A calculation layer is defined by two objects - a CalculationLayer object which implements the main layer logic, and a CalculationLayerSchema which defines those settings and options exposed required by the layer.

One CalculationLayerSchema will be provided to the for each type of property that the layer is being asked to estimate. The base CalculationLayerSchema currently only exposes options for optionally defining either the relative or absolute uncertainty that the layer should attempt to estimate the associated property type to within, however custom schemas can be defined per layer.

The structure of a CalculationLayer is relatively simple and permissive:

@calculation_layer()
class MyCalculationLayer(CalculationLayer):

    @classmethod
    def required_schema_type(cls):
        return CalculationLayerSchema

    @classmethod
    def _schedule_calculation(
        cls,
        calculation_backend,
        storage_backend,
        layer_directory,
        batch
    ):
        ...

The first thing to note is the calculation_layer() decorator which is being applied to the class. This registers the calculation layer with the frameworks plug-in system, allowing it to be used in future calculations.

The only other requirements is that the class implement a required_schema_type class method, which returns the type of CalculationLayerSchema that is associated with this layer, and a _schedule_calculation(). The _schedule_calculation() is responsible for performing the actual property calculations.

The form of the _schedule_calculation() function is very flexible:

@classmethod
def _schedule_calculation(
    cls,
    calculation_backend,
    storage_backend,
    layer_directory,
    batch
):

    futures = []

    for queued_property in batch.queued_properties:

        futures.append(
            calculation_backend.submit_task(
                cls.process_property, queued_property, cls.__name__
            )
        )

    return futures

It takes as arguments:

  • a CalculationBackend which is used to asynchronously distribute any calculations across the available compute resources.

  • a StorageBackend which may be used to store / cache any data generated by the calculations.

  • the path to the directory within which all of the calculation working files should be stored.

  • the Batch of properties which this layer should attempt to estimate.

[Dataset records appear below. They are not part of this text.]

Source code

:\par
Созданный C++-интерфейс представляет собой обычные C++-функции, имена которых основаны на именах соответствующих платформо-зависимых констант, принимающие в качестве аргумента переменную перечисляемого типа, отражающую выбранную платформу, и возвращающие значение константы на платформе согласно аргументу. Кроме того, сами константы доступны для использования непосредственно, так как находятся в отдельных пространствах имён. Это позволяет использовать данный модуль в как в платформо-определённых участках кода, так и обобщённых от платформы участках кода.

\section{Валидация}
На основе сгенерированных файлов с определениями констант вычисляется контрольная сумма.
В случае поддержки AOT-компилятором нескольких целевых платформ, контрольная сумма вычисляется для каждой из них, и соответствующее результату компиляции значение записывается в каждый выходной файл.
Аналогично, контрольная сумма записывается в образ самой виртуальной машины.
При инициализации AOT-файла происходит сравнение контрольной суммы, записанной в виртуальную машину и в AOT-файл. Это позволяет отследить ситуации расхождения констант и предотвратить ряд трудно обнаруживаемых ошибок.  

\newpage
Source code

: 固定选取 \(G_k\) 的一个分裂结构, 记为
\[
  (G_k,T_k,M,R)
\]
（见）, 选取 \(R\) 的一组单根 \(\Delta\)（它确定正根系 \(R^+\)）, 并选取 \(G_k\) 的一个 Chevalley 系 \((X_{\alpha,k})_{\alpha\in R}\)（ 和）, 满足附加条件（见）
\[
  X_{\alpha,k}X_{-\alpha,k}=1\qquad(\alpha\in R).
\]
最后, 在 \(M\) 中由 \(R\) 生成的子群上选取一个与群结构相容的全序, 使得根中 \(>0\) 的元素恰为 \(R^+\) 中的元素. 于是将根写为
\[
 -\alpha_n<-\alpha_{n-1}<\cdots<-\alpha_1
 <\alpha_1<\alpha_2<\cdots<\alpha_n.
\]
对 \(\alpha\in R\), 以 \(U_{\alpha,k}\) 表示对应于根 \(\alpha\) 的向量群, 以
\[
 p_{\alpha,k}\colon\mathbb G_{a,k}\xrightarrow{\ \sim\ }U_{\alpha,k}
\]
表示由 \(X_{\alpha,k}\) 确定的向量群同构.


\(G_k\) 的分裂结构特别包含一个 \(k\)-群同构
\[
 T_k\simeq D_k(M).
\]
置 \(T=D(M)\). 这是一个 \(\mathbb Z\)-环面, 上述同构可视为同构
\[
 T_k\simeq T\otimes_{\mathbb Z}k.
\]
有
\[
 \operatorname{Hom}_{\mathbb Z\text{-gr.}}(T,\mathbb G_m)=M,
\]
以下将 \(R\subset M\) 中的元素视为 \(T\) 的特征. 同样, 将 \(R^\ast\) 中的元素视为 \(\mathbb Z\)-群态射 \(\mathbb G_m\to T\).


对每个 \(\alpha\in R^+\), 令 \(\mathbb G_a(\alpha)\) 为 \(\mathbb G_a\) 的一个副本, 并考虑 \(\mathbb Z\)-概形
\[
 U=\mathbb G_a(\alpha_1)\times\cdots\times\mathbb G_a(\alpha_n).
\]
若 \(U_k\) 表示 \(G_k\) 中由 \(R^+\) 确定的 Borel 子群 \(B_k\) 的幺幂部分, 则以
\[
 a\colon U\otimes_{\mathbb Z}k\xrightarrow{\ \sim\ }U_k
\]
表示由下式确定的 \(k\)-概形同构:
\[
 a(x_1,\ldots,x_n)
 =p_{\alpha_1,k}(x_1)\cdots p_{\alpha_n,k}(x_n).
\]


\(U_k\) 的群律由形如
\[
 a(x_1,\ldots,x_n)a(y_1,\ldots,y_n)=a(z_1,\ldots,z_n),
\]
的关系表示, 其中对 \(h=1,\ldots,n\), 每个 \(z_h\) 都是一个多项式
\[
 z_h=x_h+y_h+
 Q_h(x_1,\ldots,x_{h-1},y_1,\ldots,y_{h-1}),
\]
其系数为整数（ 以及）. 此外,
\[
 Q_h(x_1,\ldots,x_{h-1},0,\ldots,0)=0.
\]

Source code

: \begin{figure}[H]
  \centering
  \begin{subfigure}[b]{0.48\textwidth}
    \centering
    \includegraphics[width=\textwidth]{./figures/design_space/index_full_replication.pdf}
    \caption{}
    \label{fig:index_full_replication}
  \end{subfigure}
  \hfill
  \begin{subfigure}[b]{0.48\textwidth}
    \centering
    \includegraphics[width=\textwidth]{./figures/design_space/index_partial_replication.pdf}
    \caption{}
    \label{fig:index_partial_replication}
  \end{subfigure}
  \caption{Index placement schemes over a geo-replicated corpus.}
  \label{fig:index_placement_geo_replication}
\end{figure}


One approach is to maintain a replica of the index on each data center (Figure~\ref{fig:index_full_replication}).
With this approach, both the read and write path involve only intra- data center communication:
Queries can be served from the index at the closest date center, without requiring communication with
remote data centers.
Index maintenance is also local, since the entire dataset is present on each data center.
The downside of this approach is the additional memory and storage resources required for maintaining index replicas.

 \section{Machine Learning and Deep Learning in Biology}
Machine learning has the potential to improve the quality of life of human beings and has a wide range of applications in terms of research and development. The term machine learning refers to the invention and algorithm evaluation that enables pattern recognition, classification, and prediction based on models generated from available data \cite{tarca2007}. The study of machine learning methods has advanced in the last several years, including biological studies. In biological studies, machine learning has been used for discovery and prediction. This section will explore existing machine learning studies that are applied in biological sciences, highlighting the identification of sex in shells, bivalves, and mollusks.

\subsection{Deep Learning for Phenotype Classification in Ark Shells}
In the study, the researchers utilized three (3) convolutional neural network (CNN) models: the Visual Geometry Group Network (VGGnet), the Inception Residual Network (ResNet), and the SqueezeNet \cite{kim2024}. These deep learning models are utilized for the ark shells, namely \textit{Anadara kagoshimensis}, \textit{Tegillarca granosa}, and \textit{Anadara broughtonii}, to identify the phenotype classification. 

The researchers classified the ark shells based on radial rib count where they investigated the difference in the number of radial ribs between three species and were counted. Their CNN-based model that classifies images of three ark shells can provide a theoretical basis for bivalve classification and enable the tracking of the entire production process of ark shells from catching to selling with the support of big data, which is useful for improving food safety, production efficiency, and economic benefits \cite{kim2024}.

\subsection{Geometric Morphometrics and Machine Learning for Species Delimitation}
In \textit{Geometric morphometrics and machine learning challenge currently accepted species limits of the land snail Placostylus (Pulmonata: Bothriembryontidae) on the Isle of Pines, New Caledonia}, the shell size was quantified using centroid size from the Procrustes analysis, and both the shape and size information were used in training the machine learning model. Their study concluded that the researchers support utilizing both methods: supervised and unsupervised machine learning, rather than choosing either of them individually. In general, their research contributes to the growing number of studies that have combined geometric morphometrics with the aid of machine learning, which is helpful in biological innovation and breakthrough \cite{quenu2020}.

This object includes the properties to estimate, as well as the CalculationLayerSchema for each property type.

and must return a list of Future objects (which either must be or implement the same API as the asyncio Future object). The easiest way to generate the futures is to perform any calculations using the calculation_backend which will automatically return the results of any functions as such.

The future objects returned by _schedule_calculation() must return a CalculationLayerResult object, which includes

  • the estimated property if the calculation was successful (or UNDEFINED otherwise).

  • a list of any exceptions (of type EvaluatorException) which were raised during the calculation.

  • a list of any data to be stored by the storage backend.

As a minimal example of a method which returns one such object:

@classmethod
def process_property(cls, physical_property, **_):
    """Return a result as if the property had been successfully estimated.
    """

    # TODO: Do some calculations

    # Set the property provenance
    physical_property.source = CalculationSource(fidelity=cls.__name__)

    # Return the results object.
    results = CalculationLayerResult()
    results.physical_property = physical_property
    return results

Default Schemas

Default schemas for each pair of a calculation layer and a type of physical property may be registered using the register_calculation_schema() function:

# Register the default schema to use for density measurements being estimated
# by the direct simulation calculation layer.
register_calculation_schema(
    property_class=Density,
    layer_class=SimulationLayer,
    schema=Density.default_simulation_schema
)

where the schema object should either be an instance of a CalculationLayerSchema, or a function with no required arguments which returns a CalculationLayerSchema.

A list of the registered schemas is provided by the registered_calculation_schemas module attribute.